Saved entries »
——————————
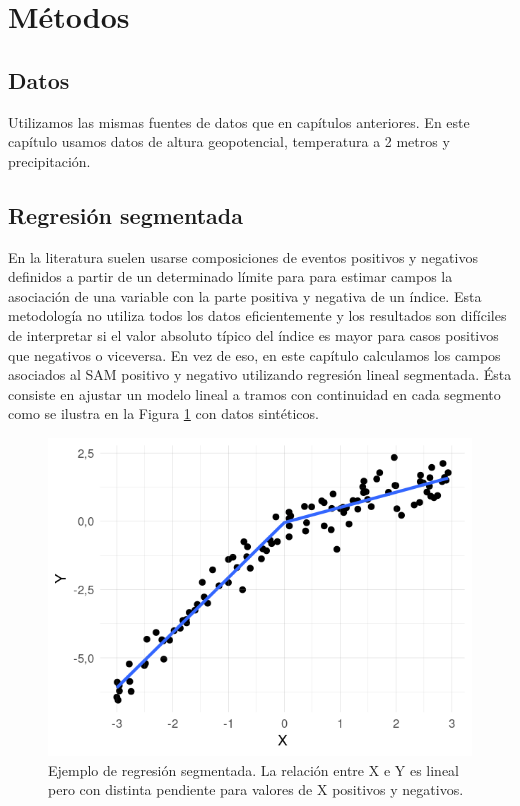 \documentclass[12pt,oneside,a4paper]{reedthesis}
\begin{document}
\hypertarget{muxe9todos-2}{%
\section{Métodos}\label{muxe9todos-2}}

\hypertarget{datos-2}{%
\subsection{Datos}\label{datos-2}}

Utilizamos las mismas fuentes de datos que en capítulos anteriores.
En este capítulo usamos datos de altura geopotencial, temperatura a 2 metros y precipitación.

\hypertarget{regresiuxf3n-segmentada}{%
\subsection{Regresión segmentada}\label{regresiuxf3n-segmentada}}

En la literatura suelen usarse composiciones de eventos positivos y negativos definidos a partir de un determinado límite para para estimar campos la asociación de una variable con la parte positiva y negativa de un índice.
Esta metodología no utiliza todos los datos eficientemente y los resultados son difíciles de interpretar si el valor absoluto típico del índice es mayor para casos positivos que negativos o viceversa.
En vez de eso, en este capítulo calculamos los campos asociados al SAM positivo y negativo utilizando regresión lineal segmentada.
Ésta consiste en ajustar un modelo lineal a tramos con continuidad en cada segmento como se ilustra en la Figura \ref{fig:segmentada-ejemplo} con datos sintéticos.

\begin{figure}

{\centering \includegraphics{figures/30-sam/segmentada-ejemplo-1} 

}

\caption{Ejemplo de regresión segmentada. La relación entre X e Y es lineal pero con distinta pendiente para valores de X positivos y negativos.}\label{fig:segmentada-ejemplo}
\end{figure}
\end{document}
——————————
What you should do » Please reproduce the entries above line by line, exactly, leaving out each image.

Output of the task »
 \documentclass[12pt,oneside,a4paper]{reedthesis}
\begin{document}
\hypertarget{muxe9todos-2}{%
\section{Métodos}\label{muxe9todos-2}}

\hypertarget{datos-2}{%
\subsection{Datos}\label{datos-2}}

Utilizamos las mismas fuentes de datos que en capítulos anteriores.
En este capítulo usamos datos de altura geopotencial, temperatura a 2 metros y precipitación.

\hypertarget{regresiuxf3n-segmentada}{%
\subsection{Regresión segmentada}\label{regresiuxf3n-segmentada}}

En la literatura suelen usarse composiciones de eventos positivos y negativos definidos a partir de un determinado límite para para estimar campos la asociación de una variable con la parte positiva y negativa de un índice.
Esta metodología no utiliza todos los datos eficientemente y los resultados son difíciles de interpretar si el valor absoluto típico del índice es mayor para casos positivos que negativos o viceversa.
En vez de eso, en este capítulo calculamos los campos asociados al SAM positivo y negativo utilizando regresión lineal segmentada.
Ésta consiste en ajustar un modelo lineal a tramos con continuidad en cada segmento como se ilustra en la Figura \ref{fig:segmentada-ejemplo} con datos sintéticos.

\begin{figure}

{\centering \includegraphics{figures/30-sam/segmentada-ejemplo-1} 

}

\caption{Ejemplo de regresión segmentada. La relación entre X e Y es lineal pero con distinta pendiente para valores de X positivos y negativos.}\label{fig:segmentada-ejemplo}
\end{figure}
\end{document}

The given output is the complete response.